Mio Nonno

Una persona che non dimenticherò mai







Fra gli scrittori pratesi minori che operarono dalla fine dell'Ottocento, Moisè Cecconi tiene un posto a sè per alcuni caratteri di vita e per il complesso della sua opera, varia anche se non abbondante, dalla novellistica al romanzo, dall’aforisma al teatro. Nato a Jolo di Prato il 19 febbraio 1870, ebbe vita lunghissima: morì infatti il 25 settembre 1963, purtroppo quasi del tutto dimenticato, fuori ma anche nella nostra città, dove vivente non gli era stata prestata che scarsa attenzione, sebbene avesse partecipato ai più importanti movimenti letterari dei primi anni del secolo. Era stato, se pure saltuariamente, collaboratore del "Il Marzocco" il settimanale diretto dagli Orvieto, una pubblicazione di grande rilievo almeno fino alla prima guerra mondiale. Indubbiamente per favorire il Soffici che gli era parente, aveva anticipato qualche somma per fondare "La Voce"; denari, aveva assicurato poi Prezzolini, che gli erano stati tutti restituiti. Perduta la prima moglie, si era risposato con una canadese, che almeno a giudicare dal nome (una Le Liévre de St. Remy) doveva essere di origine nobile. Qualcosa del "gentilhomme campagnard" era infatti nel Cecconi, che quando non viveva nella sua proprietà terriera di Jolo frequentava gli ambienti letterari sia di Firenze, dove aveva fatto amicizia col D’Annunzio, che di Parigi dove indirizzò il cugino Soffici allorchè quest’ultimo vi si recò per il rodaggio artistico-letterario.

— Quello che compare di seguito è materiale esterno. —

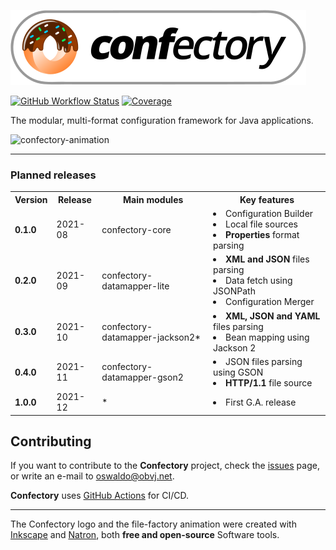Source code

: ![confectory-logo](resources/confectory-logo.svg)

[![GitHub Workflow Status](https://img.shields.io/github/workflow/status/oswaldobapvicjr/confectory/Java%20CI%20with%20Maven)](https://github.com/oswaldobapvicjr/confectory/actions/workflows/maven.yml)
[![Coverage](https://img.shields.io/codecov/c/github/oswaldobapvicjr/confectory)](https://codecov.io/gh/oswaldobapvicjr/confectory)

The modular, multi-format configuration framework for Java applications.

![confectory-animation](resources/confectory-animation.gif)

---

### Planned releases

<table>
  <tr>
    <th>Version</th>
    <th>Release</th>
    <th>Main modules</th>
    <th>Key features</th>
  </tr>
  <tr>
    <td><b>0.1.0</b></td>
    <td>2021-08</td>
    <td>confectory-core</td>
    <td>
      <li>Configuration Builder</li>
      <li>Local file sources</li>
      <li><b>Properties</b> format parsing</li>
    </td>
  </tr>
  <tr>
    <td><b>0.2.0</b></td>
    <td>2021-09</td>
    <td>
      confectory-datamapper-lite
    </td>
    <td>
      <li><b>XML and JSON</b> files parsing</li>
      <li>Data fetch using JSONPath</li>
      <li>Configuration Merger</li>
    </td>
  </tr>
  <tr>
    <td><b>0.3.0</b></td>
    <td>2021-10</td>
    <td>
      confectory-datamapper-jackson2*
    </td>
    <td>
      <li><b>XML, JSON and YAML</b> files parsing</li>
      <li>Bean mapping using Jackson 2</li>
    </td>
  </tr>
  <tr>
    <td><b>0.4.0</b></td>
    <td>2021-11</td>
    <td>
      confectory-datamapper-gson2
    </td>
    <td>
      <li>JSON files parsing using GSON</li>
      <li><b>HTTP/1.1</b> file source</li>
    </td>
  </tr>
  <tr>
    <td><b>1.0.0</b></td>
    <td>2021-12</td>
    <td>
      *
    </td>
    <td>
      <li>First G.A. release</li>
    </td>
  </tr>
</table>


## Contributing

If you want to contribute to the **Confectory** project, check the [issues](http://obvj.net/confectory/issues) page, or write an e-mail to [oswaldo@obvj.net](mailto:oswaldo@obvj.net).

**Confectory** uses [GitHub Actions](https://docs.github.com/actions) for CI/CD.

---

The Confectory logo and the file-factory animation were created with [Inkscape](http://www.inkscape.org) and [Natron](https://natrongithub.github.io), both **free and open-source** Software tools.
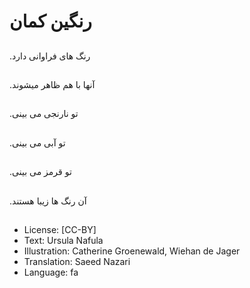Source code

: # رنگین کمان

##
.رنگ های فراوانی دارد

##
.آنها با هم ظاهر میشوند

##
.تو نارنجی می بینی

##
.تو آبی می بینی

##
.تو قرمز می بینی

##
.آن رنگ ها زیبا هستند

##
* License: [CC-BY]
* Text: Ursula Nafula
* Illustration: Catherine Groenewald, Wiehan de Jager
* Translation: Saeed Nazari
* Language: fa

Diceva di sè, il Cecconi, di fare l’agricoltore per vivere, un pò d’arte per non morire, coltivando vigne e paradossi, odorosi fieni e variopinte illusioni. Da buon pratese studiò al collegio Cicognini, che lo vide allievo attento e partecipe, buon cultore di greco e di latino. Studiò con entusiasmo anche quando, dopo varie vicende familiari, dovette troncare gli studi intrapresi alla facoltà di lettere dell’Università di Firenze. La sua predilezione per le lingue classiche, unita alla conoscenza del francese e dell’inglese, la si ritrova anche in certe citazioni frequenti, che allargano un orizzonte che forse a certuni poteva sembrare angusto, ma non lo era. Conobbe anche Giovanni Pascoli e fu in stretta corrispondenza con Emile Zola, col quale trattava fatti ed avvenimenti dell’epoca oltre che d’arte e letteratura. Per il teatro scrisse un dramma, "Sulla via di Damasco", che non ci risulta mandato a stampa. L’attività maggiore la dette alla narrativa con il romanzo "La fidanzata del vento" (Vallecchi , Firenze, 1934) ed alcuni volumi di racconti: "Il primo bacio ed altre novelle bizzarre" (Treves, Milano, 1916), "La principessa ermetica ed altre novelle" (Bemporad, poi Gonnelli, Firenze, 1911), "Racconti per convalescenti" (Treves, Milano, 1916) e "Elogio della perfetta ignoranza" (Vallecchi, Firenze, 1927). Il Cecconi ha raccolto anche "Il taccuino perduto" (Treves, Milano, 1915), una serie di pensieri e riflessioni sulla vita del tempo.E non dimentichiamo (Farmacia dell'anima)mai pubblicato.






OCCASIONI PIRANDELLIANE


CRISTINA GRAGNANI, Pirandello lettore di Cecconi e di Manzoni


Attraverso il riscontro con alcuni frammenti di una novella di Moisè Cecconi,"La smigliacciata", che trovano posto nel "Taccuino di Harvard", Cristina Gragnani dimostra, soprattutto basandosi sulle varianti della novella "Un invito a tavola", come Pirandello abbia risentito in certe scelte linguistiche delle espressioni vive e colloquiali dello scrittore toscano. Ancora nel "Taccuino di Harvard", in posizione contigua a quella delle trascrizioni da Cecconi, sono registrate alcune espressioni manzoniane, che l'autore siciliano, pur inserendo nel proprio, personalissimo stile, usa in novelle e romanzi. Nonostante le posizioni ascoliane, infatti, Pirandello è attratto dalla lingua 'risciacquata' in Arno di Manzoni e dalle espressioni di Cecconi, scrittore autenticamente toscano.